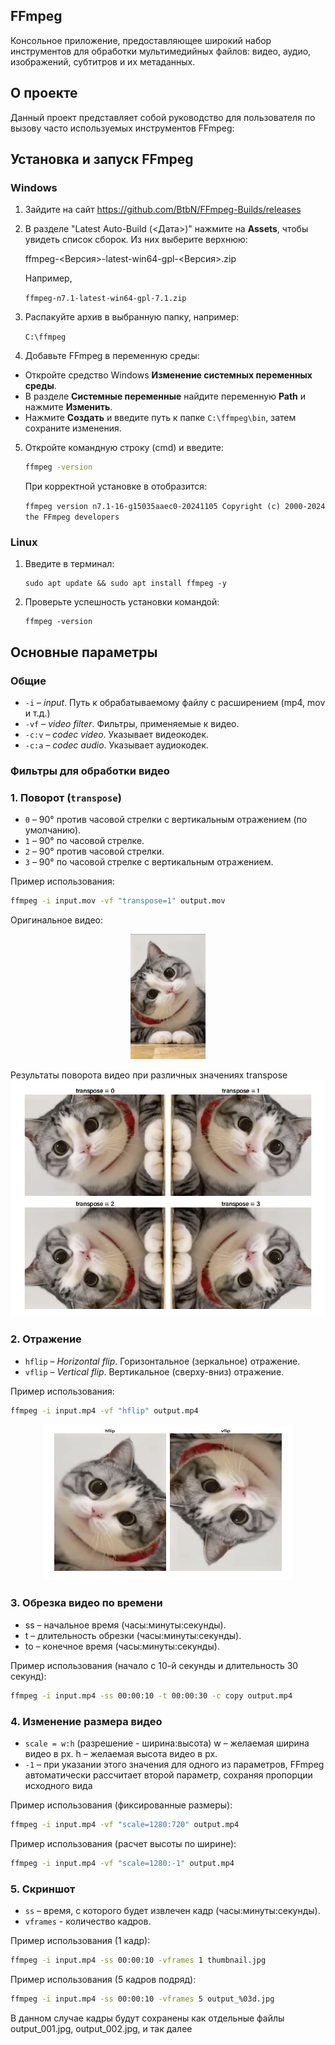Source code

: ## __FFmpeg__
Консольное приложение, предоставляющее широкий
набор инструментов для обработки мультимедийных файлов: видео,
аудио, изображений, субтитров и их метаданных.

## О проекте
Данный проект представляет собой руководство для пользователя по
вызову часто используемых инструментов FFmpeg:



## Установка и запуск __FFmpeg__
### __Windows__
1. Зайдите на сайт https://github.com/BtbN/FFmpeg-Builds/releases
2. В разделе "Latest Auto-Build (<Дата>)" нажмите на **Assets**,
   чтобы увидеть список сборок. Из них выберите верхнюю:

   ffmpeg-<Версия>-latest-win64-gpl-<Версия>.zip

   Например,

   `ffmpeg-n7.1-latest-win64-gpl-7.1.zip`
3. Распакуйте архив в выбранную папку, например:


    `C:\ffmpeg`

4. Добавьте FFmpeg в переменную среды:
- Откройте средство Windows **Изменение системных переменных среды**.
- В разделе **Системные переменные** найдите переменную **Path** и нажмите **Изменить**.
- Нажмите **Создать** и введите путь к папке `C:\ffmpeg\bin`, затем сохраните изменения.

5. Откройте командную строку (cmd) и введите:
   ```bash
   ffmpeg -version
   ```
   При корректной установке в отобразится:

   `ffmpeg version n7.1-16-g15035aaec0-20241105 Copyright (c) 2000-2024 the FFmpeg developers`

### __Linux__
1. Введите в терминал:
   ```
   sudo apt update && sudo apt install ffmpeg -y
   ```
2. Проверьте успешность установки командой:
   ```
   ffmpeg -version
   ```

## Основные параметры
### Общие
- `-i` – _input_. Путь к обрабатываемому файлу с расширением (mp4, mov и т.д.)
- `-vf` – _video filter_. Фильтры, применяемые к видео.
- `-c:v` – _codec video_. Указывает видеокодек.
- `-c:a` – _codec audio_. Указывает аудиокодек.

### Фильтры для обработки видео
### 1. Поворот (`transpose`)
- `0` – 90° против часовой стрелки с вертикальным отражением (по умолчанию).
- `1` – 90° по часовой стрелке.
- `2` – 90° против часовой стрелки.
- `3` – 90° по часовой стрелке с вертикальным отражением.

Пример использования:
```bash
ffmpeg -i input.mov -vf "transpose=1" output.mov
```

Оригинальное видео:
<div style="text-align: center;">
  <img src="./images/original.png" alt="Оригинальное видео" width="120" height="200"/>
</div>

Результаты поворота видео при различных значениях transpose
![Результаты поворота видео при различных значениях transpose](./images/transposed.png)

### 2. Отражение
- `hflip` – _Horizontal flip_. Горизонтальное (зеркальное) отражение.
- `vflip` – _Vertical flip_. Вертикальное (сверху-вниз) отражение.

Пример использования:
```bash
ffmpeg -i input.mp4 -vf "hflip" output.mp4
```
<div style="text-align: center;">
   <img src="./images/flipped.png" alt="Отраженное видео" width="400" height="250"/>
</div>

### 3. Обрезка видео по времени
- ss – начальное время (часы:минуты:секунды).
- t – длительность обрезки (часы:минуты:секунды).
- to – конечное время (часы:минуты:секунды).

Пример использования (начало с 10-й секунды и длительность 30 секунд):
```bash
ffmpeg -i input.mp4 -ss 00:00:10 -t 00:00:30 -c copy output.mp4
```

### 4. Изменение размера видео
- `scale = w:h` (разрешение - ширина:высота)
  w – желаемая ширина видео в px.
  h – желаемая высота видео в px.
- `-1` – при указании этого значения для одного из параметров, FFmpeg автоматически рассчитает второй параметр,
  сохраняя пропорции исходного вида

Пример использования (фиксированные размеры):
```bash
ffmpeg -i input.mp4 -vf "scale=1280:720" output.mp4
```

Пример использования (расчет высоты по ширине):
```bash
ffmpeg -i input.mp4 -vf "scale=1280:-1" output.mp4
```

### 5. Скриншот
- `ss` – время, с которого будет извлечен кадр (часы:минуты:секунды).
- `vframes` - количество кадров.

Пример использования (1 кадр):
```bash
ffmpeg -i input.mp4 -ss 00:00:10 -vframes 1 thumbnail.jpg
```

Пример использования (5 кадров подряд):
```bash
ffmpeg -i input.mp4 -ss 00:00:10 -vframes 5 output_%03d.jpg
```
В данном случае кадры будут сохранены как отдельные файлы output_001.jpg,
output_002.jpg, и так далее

________________________________________

For the word "различных", find all matching lines in the entries above and copy them out.

=== Exercise response ===
Результаты поворота видео при различных значениях transpose
![Результаты поворота видео при различных значениях transpose](./images/transposed.png)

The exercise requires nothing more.